La maison natale de Gabriel Lippmann à Luxembourg-Bonnevoie, en 2011.

Issu d'une famille française (père lorrain et mère alsacienne, tous deux juifs), Gabriel Lippmann naît à Bonnevoie (commune de Hollerich)[6] au Luxembourg. Il fait ses études à Paris, au lycée Napoléon (actuellement lycée Henri-IV), où Charles d'Alméida, son professeur de sciences physiques, lui donne le goût des sciences, puis à l'École normale supérieure, où il entre en 1868. Élève brillant mais indiscipliné, il échoue au concours d'agrégation. Son parcours scolaire ne fut pas très réussi, parce qu'il s'est concentré seulement sur les disciplines qui l'intéressaient et a négligé les autres. Il part alors en Allemagne, en 1872, pour une mission scientifique officielle et travaille avec Kühne (en) et Kirchhoff à Heidelberg et avec Helmholtz à Berlin.
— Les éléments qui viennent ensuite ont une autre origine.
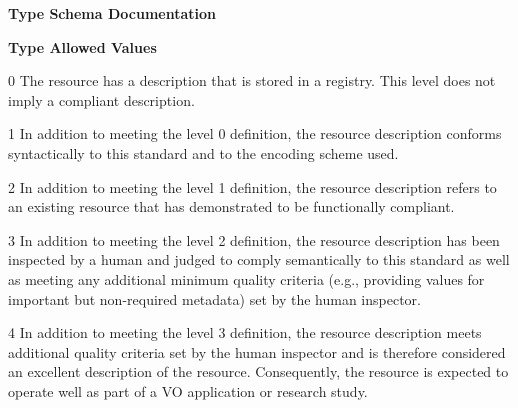 \documentclass[11pt,a4paper]{ivoa}
\begin{document}
\begin{generated}
\begingroup
      	\renewcommand*\descriptionlabel[1]{%
      	\hbox to 5.5em{\emph{#1}\hfil}}\vspace{2ex}\noindent\textbf{ Type Schema Documentation}



\vspace{2ex}\noindent\textbf{ Type Allowed Values}

\begin{longtermsdescription}\item[0]
              The resource has a description that is stored in a
              registry. This level does not imply a compliant
              description. 
            
\item[1]
              In addition to meeting the level 0 definition, the
              resource description conforms syntactically to this
              standard and to the encoding scheme used. 
            
\item[2]
              In addition to meeting the level 1 definition, the
              resource description refers to an existing resource that
              has demonstrated to be functionally compliant. 
            
\item[3]
              In addition to meeting the level 2 definition, the
              resource description has been inspected by a human and
              judged to comply semantically to this standard as well
              as meeting any additional minimum quality criteria (e.g.,
              providing values for important but non-required
              metadata) set by the human inspector.
            
\item[4]
              In addition to meeting the level 3 definition, the
              resource description meets additional quality criteria
              set by the human inspector and is therefore considered
              an excellent description of the resource. Consequently,
              the resource is expected to operate well as part of a
              VO application or research study.
            

\end{longtermsdescription}
\end{generated}
\end{document}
Il commence alors ses recherches sur les phénomènes électrocapillaires.

Lippmann rentre à Paris au début de 1875, et, le 24 juillet, soutient devant la Faculté des sciences de Paris sa thèse pour le doctorat ès sciences intitulée Relations entre les phénomènes électriques et capillaires[7]. Sa thèse fit sensation et il rejoint alors en tant qu'attaché le laboratoire de recherches physiques de la faculté des sciences de Paris dirigé par Jules Jamin, jusqu'à sa nomination comme maître de conférences à la faculté des sciences de Paris en 1878.

En 1881, il prédit l'effet piézoélectrique inverse, un champ électrique appliqué à certaines faces de corps cristallisés produit une déformation de ce corps, un an après que les frères Curie eurent fait connaître l'effet direct.
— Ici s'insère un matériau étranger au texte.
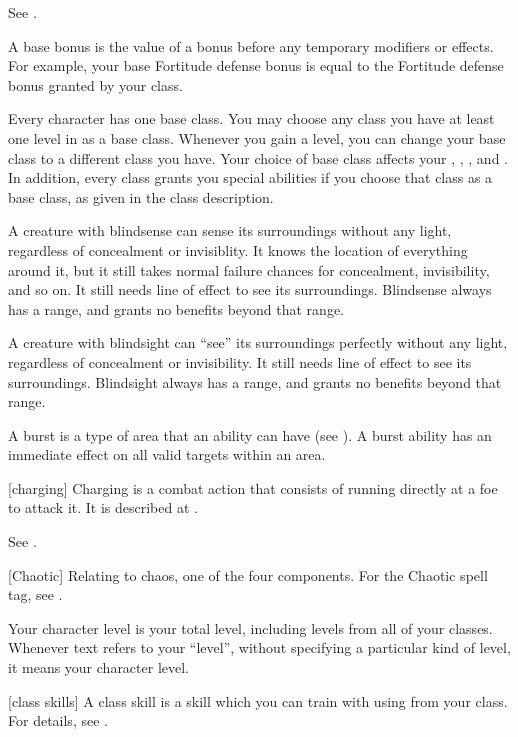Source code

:  See .

 A base bonus is the value of a bonus before any temporary modifiers or effects. For example, your base Fortitude defense bonus is equal to the Fortitude defense bonus granted by your class.

 Every character has one base class.
You may choose any class you have at least one level in as a base class.
Whenever you gain a level, you can change your base class to a different class you have.
Your choice of base class affects your , , , and .
In addition, every class grants you special abilities if you choose that class as a base class, as given in the class description.

 A creature with blindsense can sense its surroundings without any light, regardless of concealment or invisiblity.
It knows the location of everything around it, but it still takes normal failure chances for concealment, invisibility, and so on.
It still needs line of effect to see its surroundings.
Blindsense always has a range, and grants no benefits beyond that range.

 A creature with blindsight can ``see'' its surroundings perfectly without any light, regardless of concealment or invisibility.
It still needs line of effect to see its surroundings.
Blindsight always has a range, and grants no benefits beyond that range.

 A burst is a type of area that an ability can have (see ).
A burst ability has an immediate effect on all valid targets within an area.

[charging] Charging is a combat action that consists of running directly at a foe to attack it.
It is described at .

 See .

[Chaotic] Relating to chaos, one of the four  components. For the Chaotic spell tag, see .

 Your character level is your total level, including levels from all of your classes.
Whenever text refers to your ``level'', without specifying a particular kind of level, it means your character level.

[class skills] A class skill is a skill which you can train with using  from your class. For details, see .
Le professeur Lippmann dans le laboratoire des recherches physiques de la Sorbonne (Bibliothèque de la Sorbonne, NuBIS)

En 1883, il est nommé professeur titulaire de la chaire de calcul des probabilités et de physique mathématique à la Faculté des sciences de Paris, succédant à Charles Briot, puis en 1886 professeur de physique générale et directeur du laboratoire des recherches physiques, à la mort de Jules Jamin. La même année, il est élu à l’Académie des sciences, en remplacement de Paul Desains (G. Lippmann 31 voix, Henri Becquerel 20 voix), académie qu'il présida en 1912. Lippmann s'occupe du transfert du laboratoire des recherches physiques dans les nouveaux bâtiments de la Sorbonne. En 1893, on compte 25 chercheurs au sein du laboratoire, dont Émile Amagat, Anatole Leduc et Marie Curie.

Il est président d'honneur de la Société française de photographie de 1897 à 1899, succédant à Étienne-Jules Marey, et participe à la création de l'Institut d'optique théorique et appliquée (SupOptique). Il est président de la Société astronomique de France de 1903 à 1904[8].
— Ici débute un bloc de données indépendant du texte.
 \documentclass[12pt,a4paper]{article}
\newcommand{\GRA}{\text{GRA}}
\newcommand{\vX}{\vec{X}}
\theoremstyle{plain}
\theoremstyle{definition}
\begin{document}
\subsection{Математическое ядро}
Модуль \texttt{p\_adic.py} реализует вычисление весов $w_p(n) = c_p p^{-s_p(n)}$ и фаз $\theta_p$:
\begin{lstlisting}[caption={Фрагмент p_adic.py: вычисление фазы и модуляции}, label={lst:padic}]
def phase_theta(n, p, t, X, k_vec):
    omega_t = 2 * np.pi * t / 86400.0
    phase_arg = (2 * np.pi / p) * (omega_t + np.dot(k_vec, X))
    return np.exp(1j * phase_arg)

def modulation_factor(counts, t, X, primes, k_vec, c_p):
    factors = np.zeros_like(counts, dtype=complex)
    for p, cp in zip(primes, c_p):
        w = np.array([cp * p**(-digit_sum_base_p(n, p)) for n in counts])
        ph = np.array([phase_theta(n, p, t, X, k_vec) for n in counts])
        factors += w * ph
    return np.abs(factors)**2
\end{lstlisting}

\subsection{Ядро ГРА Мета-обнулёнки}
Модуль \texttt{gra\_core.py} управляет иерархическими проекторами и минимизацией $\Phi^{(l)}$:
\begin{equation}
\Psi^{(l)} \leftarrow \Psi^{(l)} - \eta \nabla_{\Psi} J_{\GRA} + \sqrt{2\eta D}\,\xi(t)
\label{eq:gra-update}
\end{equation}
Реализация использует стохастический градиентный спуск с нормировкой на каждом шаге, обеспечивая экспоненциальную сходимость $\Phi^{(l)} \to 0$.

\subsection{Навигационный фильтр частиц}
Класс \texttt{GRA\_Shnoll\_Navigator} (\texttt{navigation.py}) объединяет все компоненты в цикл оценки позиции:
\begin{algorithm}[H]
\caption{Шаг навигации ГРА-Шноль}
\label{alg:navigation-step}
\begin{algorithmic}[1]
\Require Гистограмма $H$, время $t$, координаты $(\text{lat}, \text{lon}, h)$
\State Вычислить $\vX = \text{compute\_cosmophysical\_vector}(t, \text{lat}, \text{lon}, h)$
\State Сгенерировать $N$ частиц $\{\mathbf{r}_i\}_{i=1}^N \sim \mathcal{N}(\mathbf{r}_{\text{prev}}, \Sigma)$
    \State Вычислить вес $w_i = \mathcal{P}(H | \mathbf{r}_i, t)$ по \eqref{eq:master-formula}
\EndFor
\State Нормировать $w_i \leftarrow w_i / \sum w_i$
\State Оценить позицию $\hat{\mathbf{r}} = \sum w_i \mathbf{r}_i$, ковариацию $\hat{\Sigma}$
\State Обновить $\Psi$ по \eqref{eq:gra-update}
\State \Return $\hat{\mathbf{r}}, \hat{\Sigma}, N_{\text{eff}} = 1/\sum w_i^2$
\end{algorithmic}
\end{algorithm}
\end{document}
Lippmann a travaillé dans de nombreux domaines comme l'électricité, la thermodynamique, l'optique et la photochimie. À Heidelberg, il a étudié le rapport entre les phénomènes électriques et les phénomènes capillaires. Il est à l'origine de l'invention de l’électromètre capillaire, utilisé dans les premiers électrocardiographes, et du coelostat, instrument compensant la rotation de la Terre et permettant de photographier une région du ciel rendue apparemment fixe.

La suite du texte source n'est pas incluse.